We first meet heroine Adrien (Lori Heuring) as she is being discharged from St. Anastasia's, a mental institution. (The reasons for her stay is one of the film's not-terribly-enticing mysteries.) Thanks to a kindly doctor (Daniel Hugh Kelly), Adrien gets a job at a swank country club that's a popular summer hangout among the elite college crowd. While most of this "in crowd" turn up their nose at Adrien, the group's ringleader, "luscious brunette" Brittany (Susan Ward) takes a surprisingly immediate liking to Adrien.

Of course, the reasons for Brittany's interest in Adrien are shrouded in secrecy, and once they are revealed, audiences will have trouble either keeping themselves from rolling their eyes or stifling a yawn. But for a while, director Mary Lambert and writers Mark Gibson and Philip Halprin suggest something a bit more provocative. The two initially bond after Brittany fakes a suicide attempt in a pool, and Adrien "saves" her with some mouth-to-mouth. Later, Brittany bails Adrien out of trouble with her boss by implying she had her hands full--with her. Then on a hot night on the dance floor, the two seem a lot more interested in getting down with each other than a guy who manages to squeeze his way between them.

But this is a PG-13 movie, so this bit of shameless (and, I must admit, rather amusing) audience pandering doesn't go quite far enough to give the entire film a kinky watchability. Before long, Brittany spies Adrien having coffee with the hunky tennis pro (Matthew Settle) she'd had her eye on, and suddenly all the warnings Adrien had been given about Brittany's true nature appear justified. People start to have mysterious accidents, and Adrien finds herself in danger of being sent back to the loony bin.

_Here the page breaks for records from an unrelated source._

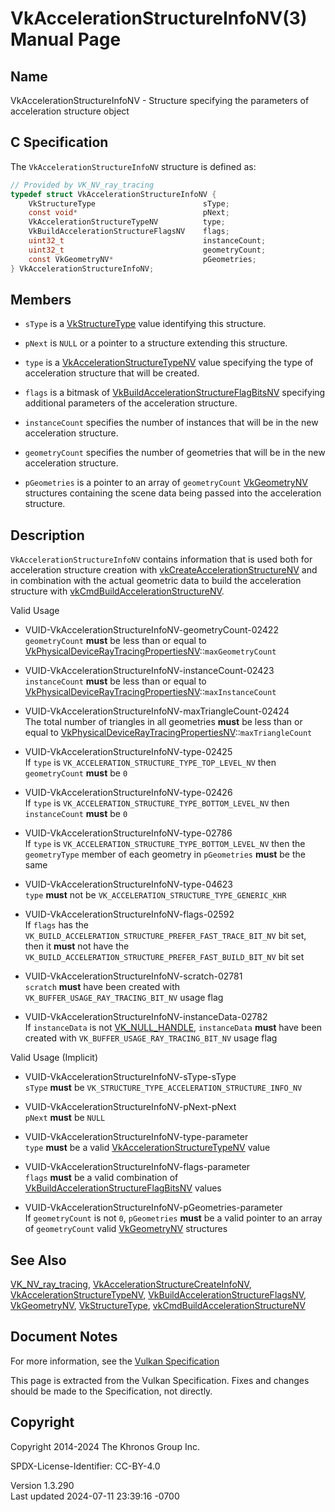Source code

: # VkAccelerationStructureInfoNV(3) Manual Page

## Name

VkAccelerationStructureInfoNV - Structure specifying the parameters of
acceleration structure object



## <a href="#_c_specification" class="anchor"></a>C Specification

The `VkAccelerationStructureInfoNV` structure is defined as:

``` c
// Provided by VK_NV_ray_tracing
typedef struct VkAccelerationStructureInfoNV {
    VkStructureType                        sType;
    const void*                            pNext;
    VkAccelerationStructureTypeNV          type;
    VkBuildAccelerationStructureFlagsNV    flags;
    uint32_t                               instanceCount;
    uint32_t                               geometryCount;
    const VkGeometryNV*                    pGeometries;
} VkAccelerationStructureInfoNV;
```

## <a href="#_members" class="anchor"></a>Members

- `sType` is a [VkStructureType](https://registry.khronos.org/vulkan/specs/1.3-extensions/man/html/VkStructureType.html) value identifying
  this structure.

- `pNext` is `NULL` or a pointer to a structure extending this
  structure.

- `type` is a
  [VkAccelerationStructureTypeNV](https://registry.khronos.org/vulkan/specs/1.3-extensions/man/html/VkAccelerationStructureTypeNV.html)
  value specifying the type of acceleration structure that will be
  created.

- `flags` is a bitmask of
  [VkBuildAccelerationStructureFlagBitsNV](https://registry.khronos.org/vulkan/specs/1.3-extensions/man/html/VkBuildAccelerationStructureFlagBitsNV.html)
  specifying additional parameters of the acceleration structure.

- `instanceCount` specifies the number of instances that will be in the
  new acceleration structure.

- `geometryCount` specifies the number of geometries that will be in the
  new acceleration structure.

- `pGeometries` is a pointer to an array of `geometryCount`
  [VkGeometryNV](https://registry.khronos.org/vulkan/specs/1.3-extensions/man/html/VkGeometryNV.html) structures containing the scene data
  being passed into the acceleration structure.

## <a href="#_description" class="anchor"></a>Description

`VkAccelerationStructureInfoNV` contains information that is used both
for acceleration structure creation with
[vkCreateAccelerationStructureNV](https://registry.khronos.org/vulkan/specs/1.3-extensions/man/html/vkCreateAccelerationStructureNV.html)
and in combination with the actual geometric data to build the
acceleration structure with
[vkCmdBuildAccelerationStructureNV](https://registry.khronos.org/vulkan/specs/1.3-extensions/man/html/vkCmdBuildAccelerationStructureNV.html).

Valid Usage

- <a href="#VUID-VkAccelerationStructureInfoNV-geometryCount-02422"
  id="VUID-VkAccelerationStructureInfoNV-geometryCount-02422"></a>
  VUID-VkAccelerationStructureInfoNV-geometryCount-02422  
  `geometryCount` **must** be less than or equal to
  [VkPhysicalDeviceRayTracingPropertiesNV](https://registry.khronos.org/vulkan/specs/1.3-extensions/man/html/VkPhysicalDeviceRayTracingPropertiesNV.html)::`maxGeometryCount`

- <a href="#VUID-VkAccelerationStructureInfoNV-instanceCount-02423"
  id="VUID-VkAccelerationStructureInfoNV-instanceCount-02423"></a>
  VUID-VkAccelerationStructureInfoNV-instanceCount-02423  
  `instanceCount` **must** be less than or equal to
  [VkPhysicalDeviceRayTracingPropertiesNV](https://registry.khronos.org/vulkan/specs/1.3-extensions/man/html/VkPhysicalDeviceRayTracingPropertiesNV.html)::`maxInstanceCount`

- <a href="#VUID-VkAccelerationStructureInfoNV-maxTriangleCount-02424"
  id="VUID-VkAccelerationStructureInfoNV-maxTriangleCount-02424"></a>
  VUID-VkAccelerationStructureInfoNV-maxTriangleCount-02424  
  The total number of triangles in all geometries **must** be less than
  or equal to
  [VkPhysicalDeviceRayTracingPropertiesNV](https://registry.khronos.org/vulkan/specs/1.3-extensions/man/html/VkPhysicalDeviceRayTracingPropertiesNV.html)::`maxTriangleCount`

- <a href="#VUID-VkAccelerationStructureInfoNV-type-02425"
  id="VUID-VkAccelerationStructureInfoNV-type-02425"></a>
  VUID-VkAccelerationStructureInfoNV-type-02425  
  If `type` is `VK_ACCELERATION_STRUCTURE_TYPE_TOP_LEVEL_NV` then
  `geometryCount` **must** be `0`

- <a href="#VUID-VkAccelerationStructureInfoNV-type-02426"
  id="VUID-VkAccelerationStructureInfoNV-type-02426"></a>
  VUID-VkAccelerationStructureInfoNV-type-02426  
  If `type` is `VK_ACCELERATION_STRUCTURE_TYPE_BOTTOM_LEVEL_NV` then
  `instanceCount` **must** be `0`

- <a href="#VUID-VkAccelerationStructureInfoNV-type-02786"
  id="VUID-VkAccelerationStructureInfoNV-type-02786"></a>
  VUID-VkAccelerationStructureInfoNV-type-02786  
  If `type` is `VK_ACCELERATION_STRUCTURE_TYPE_BOTTOM_LEVEL_NV` then the
  `geometryType` member of each geometry in `pGeometries` **must** be
  the same

- <a href="#VUID-VkAccelerationStructureInfoNV-type-04623"
  id="VUID-VkAccelerationStructureInfoNV-type-04623"></a>
  VUID-VkAccelerationStructureInfoNV-type-04623  
  `type` **must** not be `VK_ACCELERATION_STRUCTURE_TYPE_GENERIC_KHR`

- <a href="#VUID-VkAccelerationStructureInfoNV-flags-02592"
  id="VUID-VkAccelerationStructureInfoNV-flags-02592"></a>
  VUID-VkAccelerationStructureInfoNV-flags-02592  
  If `flags` has the
  `VK_BUILD_ACCELERATION_STRUCTURE_PREFER_FAST_TRACE_BIT_NV` bit set,
  then it **must** not have the
  `VK_BUILD_ACCELERATION_STRUCTURE_PREFER_FAST_BUILD_BIT_NV` bit set

- <a href="#VUID-VkAccelerationStructureInfoNV-scratch-02781"
  id="VUID-VkAccelerationStructureInfoNV-scratch-02781"></a>
  VUID-VkAccelerationStructureInfoNV-scratch-02781  
  `scratch` **must** have been created with
  `VK_BUFFER_USAGE_RAY_TRACING_BIT_NV` usage flag

- <a href="#VUID-VkAccelerationStructureInfoNV-instanceData-02782"
  id="VUID-VkAccelerationStructureInfoNV-instanceData-02782"></a>
  VUID-VkAccelerationStructureInfoNV-instanceData-02782  
  If `instanceData` is not [VK_NULL_HANDLE](https://registry.khronos.org/vulkan/specs/1.3-extensions/man/html/VK_NULL_HANDLE.html),
  `instanceData` **must** have been created with
  `VK_BUFFER_USAGE_RAY_TRACING_BIT_NV` usage flag

Valid Usage (Implicit)

- <a href="#VUID-VkAccelerationStructureInfoNV-sType-sType"
  id="VUID-VkAccelerationStructureInfoNV-sType-sType"></a>
  VUID-VkAccelerationStructureInfoNV-sType-sType  
  `sType` **must** be `VK_STRUCTURE_TYPE_ACCELERATION_STRUCTURE_INFO_NV`

- <a href="#VUID-VkAccelerationStructureInfoNV-pNext-pNext"
  id="VUID-VkAccelerationStructureInfoNV-pNext-pNext"></a>
  VUID-VkAccelerationStructureInfoNV-pNext-pNext  
  `pNext` **must** be `NULL`

- <a href="#VUID-VkAccelerationStructureInfoNV-type-parameter"
  id="VUID-VkAccelerationStructureInfoNV-type-parameter"></a>
  VUID-VkAccelerationStructureInfoNV-type-parameter  
  `type` **must** be a valid
  [VkAccelerationStructureTypeNV](https://registry.khronos.org/vulkan/specs/1.3-extensions/man/html/VkAccelerationStructureTypeNV.html)
  value

- <a href="#VUID-VkAccelerationStructureInfoNV-flags-parameter"
  id="VUID-VkAccelerationStructureInfoNV-flags-parameter"></a>
  VUID-VkAccelerationStructureInfoNV-flags-parameter  
  `flags` **must** be a valid combination of
  [VkBuildAccelerationStructureFlagBitsNV](https://registry.khronos.org/vulkan/specs/1.3-extensions/man/html/VkBuildAccelerationStructureFlagBitsNV.html)
  values

- <a href="#VUID-VkAccelerationStructureInfoNV-pGeometries-parameter"
  id="VUID-VkAccelerationStructureInfoNV-pGeometries-parameter"></a>
  VUID-VkAccelerationStructureInfoNV-pGeometries-parameter  
  If `geometryCount` is not `0`, `pGeometries` **must** be a valid
  pointer to an array of `geometryCount` valid
  [VkGeometryNV](https://registry.khronos.org/vulkan/specs/1.3-extensions/man/html/VkGeometryNV.html) structures

## <a href="#_see_also" class="anchor"></a>See Also

[VK_NV_ray_tracing](https://registry.khronos.org/vulkan/specs/1.3-extensions/man/html/VK_NV_ray_tracing.html),
[VkAccelerationStructureCreateInfoNV](https://registry.khronos.org/vulkan/specs/1.3-extensions/man/html/VkAccelerationStructureCreateInfoNV.html),
[VkAccelerationStructureTypeNV](https://registry.khronos.org/vulkan/specs/1.3-extensions/man/html/VkAccelerationStructureTypeNV.html),
[VkBuildAccelerationStructureFlagsNV](https://registry.khronos.org/vulkan/specs/1.3-extensions/man/html/VkBuildAccelerationStructureFlagsNV.html),
[VkGeometryNV](https://registry.khronos.org/vulkan/specs/1.3-extensions/man/html/VkGeometryNV.html),
[VkStructureType](https://registry.khronos.org/vulkan/specs/1.3-extensions/man/html/VkStructureType.html),
[vkCmdBuildAccelerationStructureNV](https://registry.khronos.org/vulkan/specs/1.3-extensions/man/html/vkCmdBuildAccelerationStructureNV.html)

## <a href="#_document_notes" class="anchor"></a>Document Notes

For more information, see the <a
href="https://registry.khronos.org/vulkan/specs/1.3-extensions/html/vkspec.html#VkAccelerationStructureInfoNV"
target="_blank" rel="noopener">Vulkan Specification</a>

This page is extracted from the Vulkan Specification. Fixes and changes
should be made to the Specification, not directly.

## <a href="#_copyright" class="anchor"></a>Copyright

Copyright 2014-2024 The Khronos Group Inc.

SPDX-License-Identifier: CC-BY-4.0

Version 1.3.290  
Last updated 2024-07-11 23:39:16 -0700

Theoretically, The In Crowd should build some momentum at this point, but the plotting is so pedestrian and the execution generally so ho-hum that it's impossible to care. So one is left to savor the few guilty pleasures available: some campy catfighting between Adrien and Brittany, and the lightly entertaining performance of Sunset Beach alumna Ward, who plays a vixen with verve. Like the others, there's no real meat to the character of Brittany (the fact that one of her defining characteristics is a weakness for lip gloss says it all), but at least Ward has some fun with her part.

Moviegoers, however, will find it just about impossible to have much fun with The In Crowd. It's fairly slow-moving, and after a long buildup, the promised thrills never arrive. Unfortunately for Warner Bros., the hoped-for teen audience will never arrive, either.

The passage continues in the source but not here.